Ce constat a un effet miroir sur moi. Peu importe que je me sente à l’intérieur de moi comme si je n’avais encore que vingt et un ans, il doit, lui aussi, enregistrer des signes de cet ordre sur ma personne : taches sur mes mains, la peau de mon cou qui s’affaisse de même que celle sous mes bras, pour ne nommer que cela.
Certains patients devaient, eux, être toujours en retard tout comme moi j’étais toujours à l’heure ? S. me le confirme d’un air quelque peu résigné. Ma discipline ne doit pas l’avoir trop incommodé. J’aime penser qu’à ce chapitre nous vibrons à l’unisson. Je vois là une autre marque du sérieux de notre relation.
Je ne sais plus si le film a pour titre L’argent fait le bonheur ou L’argent ne fait pas le bonheur. J’hésite. On préfère être dans le clan de ceux qui affirment que l’argent ne fait pas le bonheur, cette caste semble plus noble que l’autre, non ? Peut-on être à ce point arrogant et tonner que posséder des sous est synonyme de joie, de plénitude ? Je suis incapable de trancher. Mon sens moral préférerait que le titre soit L’argent ne fait pas le bonheur.
C’est que, tous deux, nous sommes issus d’un milieu modeste. Et que nous avons, tous deux, comme bien d’autres de notre génération, accédé à l’univers de la culture. Bien que foisonnent autour de moi les exemples de gens qui ont aussi vécu ce grand écart, ce changement de classe sociale faisant d’eux des transfuges, cela n’atténue aucunement la force de ce genre de situation qui soude deux individus.

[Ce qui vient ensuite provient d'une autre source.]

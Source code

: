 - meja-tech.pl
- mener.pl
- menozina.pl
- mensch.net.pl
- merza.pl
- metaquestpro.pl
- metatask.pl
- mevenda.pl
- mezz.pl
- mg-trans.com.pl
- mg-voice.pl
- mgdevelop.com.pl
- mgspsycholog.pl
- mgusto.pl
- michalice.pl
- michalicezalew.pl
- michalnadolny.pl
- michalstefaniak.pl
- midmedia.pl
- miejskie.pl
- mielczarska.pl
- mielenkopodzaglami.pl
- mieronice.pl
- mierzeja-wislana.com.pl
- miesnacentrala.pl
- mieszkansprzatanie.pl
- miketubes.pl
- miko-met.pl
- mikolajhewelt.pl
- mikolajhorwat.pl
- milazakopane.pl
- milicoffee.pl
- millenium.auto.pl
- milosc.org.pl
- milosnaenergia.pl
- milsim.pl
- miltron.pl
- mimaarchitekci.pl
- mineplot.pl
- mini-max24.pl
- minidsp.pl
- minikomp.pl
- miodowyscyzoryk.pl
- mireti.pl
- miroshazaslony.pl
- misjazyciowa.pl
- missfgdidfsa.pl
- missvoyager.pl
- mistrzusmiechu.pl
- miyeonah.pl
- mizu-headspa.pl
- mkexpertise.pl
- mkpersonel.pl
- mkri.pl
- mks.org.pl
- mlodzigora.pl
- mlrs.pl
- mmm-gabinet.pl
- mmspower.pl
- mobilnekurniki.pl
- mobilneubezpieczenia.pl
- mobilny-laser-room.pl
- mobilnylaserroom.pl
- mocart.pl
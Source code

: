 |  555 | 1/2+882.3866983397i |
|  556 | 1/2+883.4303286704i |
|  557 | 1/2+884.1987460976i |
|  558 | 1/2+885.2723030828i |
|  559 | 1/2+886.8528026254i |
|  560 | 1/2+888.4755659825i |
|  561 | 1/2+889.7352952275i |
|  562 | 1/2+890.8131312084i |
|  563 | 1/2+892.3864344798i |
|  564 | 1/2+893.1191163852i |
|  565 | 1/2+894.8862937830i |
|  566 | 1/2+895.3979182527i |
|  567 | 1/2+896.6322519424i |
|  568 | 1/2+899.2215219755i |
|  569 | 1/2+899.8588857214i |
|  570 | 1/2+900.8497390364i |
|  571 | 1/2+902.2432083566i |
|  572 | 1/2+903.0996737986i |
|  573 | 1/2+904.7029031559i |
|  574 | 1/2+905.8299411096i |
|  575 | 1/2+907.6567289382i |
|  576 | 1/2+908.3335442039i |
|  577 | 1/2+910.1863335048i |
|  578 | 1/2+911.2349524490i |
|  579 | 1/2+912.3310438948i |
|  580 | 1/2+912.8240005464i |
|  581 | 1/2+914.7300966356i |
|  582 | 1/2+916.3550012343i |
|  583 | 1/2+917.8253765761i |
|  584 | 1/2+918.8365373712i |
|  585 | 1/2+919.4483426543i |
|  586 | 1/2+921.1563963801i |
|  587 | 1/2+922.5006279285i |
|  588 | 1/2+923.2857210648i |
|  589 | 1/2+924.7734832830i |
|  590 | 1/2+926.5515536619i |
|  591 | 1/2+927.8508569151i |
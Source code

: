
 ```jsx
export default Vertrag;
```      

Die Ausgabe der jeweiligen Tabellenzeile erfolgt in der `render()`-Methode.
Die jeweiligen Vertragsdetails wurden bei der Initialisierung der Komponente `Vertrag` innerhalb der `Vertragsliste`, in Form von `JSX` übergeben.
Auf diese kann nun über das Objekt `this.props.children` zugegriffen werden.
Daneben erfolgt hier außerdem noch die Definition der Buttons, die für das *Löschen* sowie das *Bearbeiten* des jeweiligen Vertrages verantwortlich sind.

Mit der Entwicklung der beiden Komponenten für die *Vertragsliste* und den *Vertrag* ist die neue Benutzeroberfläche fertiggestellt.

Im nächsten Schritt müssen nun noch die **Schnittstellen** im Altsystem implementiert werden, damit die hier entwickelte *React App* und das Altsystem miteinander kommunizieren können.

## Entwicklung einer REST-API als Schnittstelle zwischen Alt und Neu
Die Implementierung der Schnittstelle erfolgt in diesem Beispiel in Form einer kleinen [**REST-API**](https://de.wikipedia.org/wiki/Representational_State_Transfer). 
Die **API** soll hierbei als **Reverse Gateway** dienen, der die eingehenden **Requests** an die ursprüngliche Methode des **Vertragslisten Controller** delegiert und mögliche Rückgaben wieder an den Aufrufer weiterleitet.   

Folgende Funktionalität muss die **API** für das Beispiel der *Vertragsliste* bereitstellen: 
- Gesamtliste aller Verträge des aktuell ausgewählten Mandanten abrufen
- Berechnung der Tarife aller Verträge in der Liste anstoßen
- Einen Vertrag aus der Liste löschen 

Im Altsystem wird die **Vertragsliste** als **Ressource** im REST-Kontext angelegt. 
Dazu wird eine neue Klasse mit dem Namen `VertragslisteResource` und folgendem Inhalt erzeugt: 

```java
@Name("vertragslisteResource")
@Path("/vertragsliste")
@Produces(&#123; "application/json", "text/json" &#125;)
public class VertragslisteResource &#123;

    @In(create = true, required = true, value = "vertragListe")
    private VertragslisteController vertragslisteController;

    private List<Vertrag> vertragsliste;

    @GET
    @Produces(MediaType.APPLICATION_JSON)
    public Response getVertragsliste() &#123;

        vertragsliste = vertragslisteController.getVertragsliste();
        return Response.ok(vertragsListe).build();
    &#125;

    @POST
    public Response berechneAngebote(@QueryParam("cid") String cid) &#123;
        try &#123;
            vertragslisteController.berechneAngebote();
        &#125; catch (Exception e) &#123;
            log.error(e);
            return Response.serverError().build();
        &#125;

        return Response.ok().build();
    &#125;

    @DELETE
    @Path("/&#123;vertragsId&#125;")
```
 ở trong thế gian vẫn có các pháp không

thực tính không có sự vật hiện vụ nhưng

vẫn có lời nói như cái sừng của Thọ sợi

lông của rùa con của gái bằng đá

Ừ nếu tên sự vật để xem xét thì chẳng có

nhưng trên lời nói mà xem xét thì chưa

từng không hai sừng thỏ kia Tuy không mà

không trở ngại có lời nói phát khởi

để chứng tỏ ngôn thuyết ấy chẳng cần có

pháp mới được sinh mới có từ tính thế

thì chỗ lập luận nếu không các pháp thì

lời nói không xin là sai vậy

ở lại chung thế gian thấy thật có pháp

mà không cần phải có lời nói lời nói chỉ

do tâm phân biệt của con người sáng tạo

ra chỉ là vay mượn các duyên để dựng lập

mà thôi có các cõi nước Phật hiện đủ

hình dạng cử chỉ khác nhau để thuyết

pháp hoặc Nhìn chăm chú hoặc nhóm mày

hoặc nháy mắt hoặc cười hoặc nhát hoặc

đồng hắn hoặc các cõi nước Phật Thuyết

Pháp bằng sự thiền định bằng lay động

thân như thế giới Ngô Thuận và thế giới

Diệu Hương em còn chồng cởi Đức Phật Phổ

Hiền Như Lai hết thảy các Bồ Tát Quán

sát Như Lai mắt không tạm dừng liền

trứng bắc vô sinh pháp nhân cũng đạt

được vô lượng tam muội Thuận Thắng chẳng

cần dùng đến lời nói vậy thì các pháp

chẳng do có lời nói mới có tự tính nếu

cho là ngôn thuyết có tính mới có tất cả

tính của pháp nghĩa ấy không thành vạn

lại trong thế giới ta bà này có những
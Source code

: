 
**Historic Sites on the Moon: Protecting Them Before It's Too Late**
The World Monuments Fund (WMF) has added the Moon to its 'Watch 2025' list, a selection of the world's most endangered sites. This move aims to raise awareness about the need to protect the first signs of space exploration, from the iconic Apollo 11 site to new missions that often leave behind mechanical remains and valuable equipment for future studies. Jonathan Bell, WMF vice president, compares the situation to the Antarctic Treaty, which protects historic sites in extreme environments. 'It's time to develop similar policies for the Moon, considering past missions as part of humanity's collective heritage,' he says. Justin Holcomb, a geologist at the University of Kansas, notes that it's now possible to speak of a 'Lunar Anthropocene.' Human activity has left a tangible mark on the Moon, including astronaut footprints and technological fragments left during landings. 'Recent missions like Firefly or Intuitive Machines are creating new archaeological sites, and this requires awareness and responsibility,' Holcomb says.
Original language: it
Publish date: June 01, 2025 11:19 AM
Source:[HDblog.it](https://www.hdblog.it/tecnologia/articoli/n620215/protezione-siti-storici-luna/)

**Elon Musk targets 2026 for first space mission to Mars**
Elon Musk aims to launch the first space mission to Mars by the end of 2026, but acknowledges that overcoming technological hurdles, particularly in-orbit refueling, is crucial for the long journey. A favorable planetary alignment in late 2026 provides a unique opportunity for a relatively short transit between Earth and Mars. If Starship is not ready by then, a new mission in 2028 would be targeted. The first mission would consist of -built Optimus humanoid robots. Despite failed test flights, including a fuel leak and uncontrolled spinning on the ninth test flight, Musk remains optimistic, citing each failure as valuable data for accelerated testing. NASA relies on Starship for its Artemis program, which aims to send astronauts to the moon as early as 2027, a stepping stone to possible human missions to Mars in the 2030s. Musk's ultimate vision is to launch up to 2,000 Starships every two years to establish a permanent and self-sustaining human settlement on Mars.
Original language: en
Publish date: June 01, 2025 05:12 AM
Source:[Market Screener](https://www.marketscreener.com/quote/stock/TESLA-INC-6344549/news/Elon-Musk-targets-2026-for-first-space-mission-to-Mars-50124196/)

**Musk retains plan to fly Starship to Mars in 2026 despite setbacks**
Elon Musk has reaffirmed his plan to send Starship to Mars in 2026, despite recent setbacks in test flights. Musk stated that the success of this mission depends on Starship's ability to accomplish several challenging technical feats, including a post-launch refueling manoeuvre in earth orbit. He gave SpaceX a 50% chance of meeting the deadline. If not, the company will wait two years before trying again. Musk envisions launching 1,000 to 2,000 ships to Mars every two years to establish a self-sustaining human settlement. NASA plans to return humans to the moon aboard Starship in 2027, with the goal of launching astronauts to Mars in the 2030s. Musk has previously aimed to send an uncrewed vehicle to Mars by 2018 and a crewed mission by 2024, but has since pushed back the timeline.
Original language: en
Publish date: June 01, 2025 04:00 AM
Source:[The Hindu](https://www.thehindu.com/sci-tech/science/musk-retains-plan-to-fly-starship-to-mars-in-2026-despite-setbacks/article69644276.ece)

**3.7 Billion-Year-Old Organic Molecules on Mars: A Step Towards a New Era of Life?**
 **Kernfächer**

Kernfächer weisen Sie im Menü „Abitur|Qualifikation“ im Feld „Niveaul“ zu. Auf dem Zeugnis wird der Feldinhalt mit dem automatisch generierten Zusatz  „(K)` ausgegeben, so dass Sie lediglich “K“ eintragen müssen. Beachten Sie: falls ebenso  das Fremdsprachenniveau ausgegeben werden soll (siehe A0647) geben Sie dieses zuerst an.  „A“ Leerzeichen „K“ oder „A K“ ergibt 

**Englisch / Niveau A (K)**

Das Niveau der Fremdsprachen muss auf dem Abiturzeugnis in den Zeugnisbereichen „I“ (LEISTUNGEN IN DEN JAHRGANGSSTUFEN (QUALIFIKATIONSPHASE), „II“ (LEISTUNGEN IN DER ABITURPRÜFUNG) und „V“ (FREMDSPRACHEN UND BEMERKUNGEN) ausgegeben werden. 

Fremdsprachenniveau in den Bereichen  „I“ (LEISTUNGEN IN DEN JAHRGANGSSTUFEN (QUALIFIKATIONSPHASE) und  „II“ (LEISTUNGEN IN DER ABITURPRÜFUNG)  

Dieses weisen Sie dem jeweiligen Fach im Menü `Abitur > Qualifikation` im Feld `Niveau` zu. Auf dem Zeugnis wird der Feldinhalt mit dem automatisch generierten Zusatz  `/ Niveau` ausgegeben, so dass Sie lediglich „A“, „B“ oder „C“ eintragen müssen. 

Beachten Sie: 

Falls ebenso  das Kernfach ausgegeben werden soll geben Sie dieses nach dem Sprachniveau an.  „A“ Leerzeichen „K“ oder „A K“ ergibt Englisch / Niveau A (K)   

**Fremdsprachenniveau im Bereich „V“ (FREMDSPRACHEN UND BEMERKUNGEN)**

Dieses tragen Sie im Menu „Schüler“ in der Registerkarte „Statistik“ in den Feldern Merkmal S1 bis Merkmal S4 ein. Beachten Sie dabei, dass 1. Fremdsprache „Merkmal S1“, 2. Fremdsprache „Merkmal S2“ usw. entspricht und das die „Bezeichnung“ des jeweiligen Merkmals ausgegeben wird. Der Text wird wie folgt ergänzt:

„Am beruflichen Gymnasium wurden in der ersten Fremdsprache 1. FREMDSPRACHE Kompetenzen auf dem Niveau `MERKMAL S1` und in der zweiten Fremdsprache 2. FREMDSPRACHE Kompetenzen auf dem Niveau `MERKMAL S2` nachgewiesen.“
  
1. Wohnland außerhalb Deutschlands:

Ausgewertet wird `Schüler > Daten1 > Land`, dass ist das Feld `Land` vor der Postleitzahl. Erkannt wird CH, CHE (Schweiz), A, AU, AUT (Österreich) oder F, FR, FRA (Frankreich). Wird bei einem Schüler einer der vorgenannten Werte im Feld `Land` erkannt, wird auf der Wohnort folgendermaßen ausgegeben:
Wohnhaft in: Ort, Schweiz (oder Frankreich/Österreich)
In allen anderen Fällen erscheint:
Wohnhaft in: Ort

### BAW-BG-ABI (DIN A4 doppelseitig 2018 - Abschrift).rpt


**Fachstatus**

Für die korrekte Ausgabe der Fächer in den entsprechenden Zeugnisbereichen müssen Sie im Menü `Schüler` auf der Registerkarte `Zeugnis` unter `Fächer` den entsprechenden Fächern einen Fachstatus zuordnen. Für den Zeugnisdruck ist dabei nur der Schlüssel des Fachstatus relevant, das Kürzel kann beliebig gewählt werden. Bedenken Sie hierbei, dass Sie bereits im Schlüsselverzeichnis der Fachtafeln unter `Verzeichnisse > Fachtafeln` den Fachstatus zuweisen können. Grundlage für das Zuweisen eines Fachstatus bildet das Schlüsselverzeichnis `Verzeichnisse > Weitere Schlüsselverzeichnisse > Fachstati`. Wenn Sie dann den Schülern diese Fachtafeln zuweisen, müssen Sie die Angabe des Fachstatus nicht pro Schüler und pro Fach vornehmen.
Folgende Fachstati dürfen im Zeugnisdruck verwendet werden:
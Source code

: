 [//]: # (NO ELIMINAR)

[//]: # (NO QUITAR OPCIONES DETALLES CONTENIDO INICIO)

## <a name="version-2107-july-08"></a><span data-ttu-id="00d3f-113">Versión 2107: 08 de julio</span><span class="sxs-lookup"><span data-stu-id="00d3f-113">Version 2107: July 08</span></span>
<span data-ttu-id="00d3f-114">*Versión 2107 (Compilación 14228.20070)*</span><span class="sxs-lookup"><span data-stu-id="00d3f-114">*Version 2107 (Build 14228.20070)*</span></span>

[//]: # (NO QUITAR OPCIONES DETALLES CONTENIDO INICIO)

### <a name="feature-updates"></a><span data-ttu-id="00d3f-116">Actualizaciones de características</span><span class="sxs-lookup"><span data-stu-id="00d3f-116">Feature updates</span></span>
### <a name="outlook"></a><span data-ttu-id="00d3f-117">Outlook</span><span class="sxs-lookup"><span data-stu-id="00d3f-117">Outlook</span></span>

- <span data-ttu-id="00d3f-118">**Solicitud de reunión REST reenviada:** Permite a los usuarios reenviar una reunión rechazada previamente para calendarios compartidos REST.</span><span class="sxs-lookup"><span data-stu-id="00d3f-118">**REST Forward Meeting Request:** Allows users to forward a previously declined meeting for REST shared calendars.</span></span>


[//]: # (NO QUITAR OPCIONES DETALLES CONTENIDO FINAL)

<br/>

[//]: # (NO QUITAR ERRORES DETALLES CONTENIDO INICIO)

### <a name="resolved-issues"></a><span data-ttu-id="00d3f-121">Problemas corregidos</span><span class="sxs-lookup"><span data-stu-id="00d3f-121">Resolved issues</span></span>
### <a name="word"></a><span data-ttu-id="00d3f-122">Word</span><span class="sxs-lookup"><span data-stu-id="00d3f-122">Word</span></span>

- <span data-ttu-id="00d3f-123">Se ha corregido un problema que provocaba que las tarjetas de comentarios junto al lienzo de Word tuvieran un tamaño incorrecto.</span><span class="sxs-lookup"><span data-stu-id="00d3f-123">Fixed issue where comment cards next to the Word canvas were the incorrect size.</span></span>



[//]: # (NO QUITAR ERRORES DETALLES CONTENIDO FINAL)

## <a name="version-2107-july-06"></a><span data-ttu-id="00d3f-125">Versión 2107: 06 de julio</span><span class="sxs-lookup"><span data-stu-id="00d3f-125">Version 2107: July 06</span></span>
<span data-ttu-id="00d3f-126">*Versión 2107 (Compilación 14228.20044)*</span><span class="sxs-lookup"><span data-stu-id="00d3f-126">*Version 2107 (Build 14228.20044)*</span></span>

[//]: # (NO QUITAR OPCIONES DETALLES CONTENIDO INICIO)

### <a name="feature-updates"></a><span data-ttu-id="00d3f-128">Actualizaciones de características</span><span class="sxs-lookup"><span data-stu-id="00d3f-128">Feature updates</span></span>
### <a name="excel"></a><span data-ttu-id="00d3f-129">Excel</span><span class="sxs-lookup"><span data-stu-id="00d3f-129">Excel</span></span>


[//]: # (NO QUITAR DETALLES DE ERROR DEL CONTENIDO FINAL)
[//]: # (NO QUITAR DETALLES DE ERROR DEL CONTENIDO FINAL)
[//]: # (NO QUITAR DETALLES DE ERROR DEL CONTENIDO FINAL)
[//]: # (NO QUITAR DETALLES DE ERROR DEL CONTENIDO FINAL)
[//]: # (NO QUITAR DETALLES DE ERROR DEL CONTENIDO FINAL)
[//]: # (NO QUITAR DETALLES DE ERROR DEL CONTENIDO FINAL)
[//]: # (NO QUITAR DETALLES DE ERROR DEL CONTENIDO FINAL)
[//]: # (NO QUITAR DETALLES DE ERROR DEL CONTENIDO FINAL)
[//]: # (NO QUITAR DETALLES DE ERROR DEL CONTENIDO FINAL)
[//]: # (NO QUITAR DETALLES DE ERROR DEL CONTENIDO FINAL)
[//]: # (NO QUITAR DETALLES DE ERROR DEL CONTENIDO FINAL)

On parle de perte de contact avec la réalité quand on évoque les malaises des schizophrènes. Je le sais, le frère d’une amie souffre de ce mal et ce qu’elle m’en raconte me terrorise. Il ne dort pas la nuit, il écrit des lettres vindicatives à son psychiatre, il ne travaille pas. J’ai terriblement peur que ce soit ce qui m’arrive, car ne suis-je pas en train de perdre contact avec la réalité ?
Certains patients devaient avoir besoin de relaxation plus intense, il fallait s’occuper activement de leurs corps. Toujours je le précédais ainsi pour ensuite pénétrer dans la pièce blanche où je me confiais à lui – un espace exigu, un lieu sans confort aux murs nus, meublé avec deux chaises de métal égratigné aux sièges recouverts d’une cuirette craquelée.
Il y avait tant de rideaux d’angoisse à lever. J’avais aussi des problèmes de nature sexuelle, l’impossibilité de m’abandonner au plaisir. J’avais lu L’orgasme au féminin, une ode, entre autres choses, à la masturbation, et S. me prescrivait la même médecine : il fallait d’abord connaître son corps, un préalable avant d’en jouir avec d’autres.
C’est un plaisir énorme que j’ai partagé avec lui dans des moments parfois douloureux. Il ne s’agit pas de dire que nous nous complaisions dans les calembours. Mais il arrive que, même au sein d’un événement difficile et tortueux, les mots dans leur matérialité puissent nous aiguiller sur des pistes plus clémentes. Jusqu’à nous faire rire !
Mes rêves, qui vont rapidement prendre toute la place au sein de mon rituel d’écriture quotidien, piocheront eux aussi dans ma mémoire, à volonté ! Car, s’ils récoltent immanquablement des éléments survenus au cours des dernières vingt-quatre heures dans la vie de la dormeuse que j’étais alors, ils les amalgament à d’autres plus anciens.
À partir du moment où je me suis allongée sur le divan de S., j’ai souvenir que toutes mes séances débutaient par le récit de mes rêves. Celles-ci se déroulant à des heures diverses, j’essayais de ne pas trop penser à mes aventures nocturnes avant de les lui raconter, de ne pas trop les déflorer, de ne pas les interpréter à l’avance.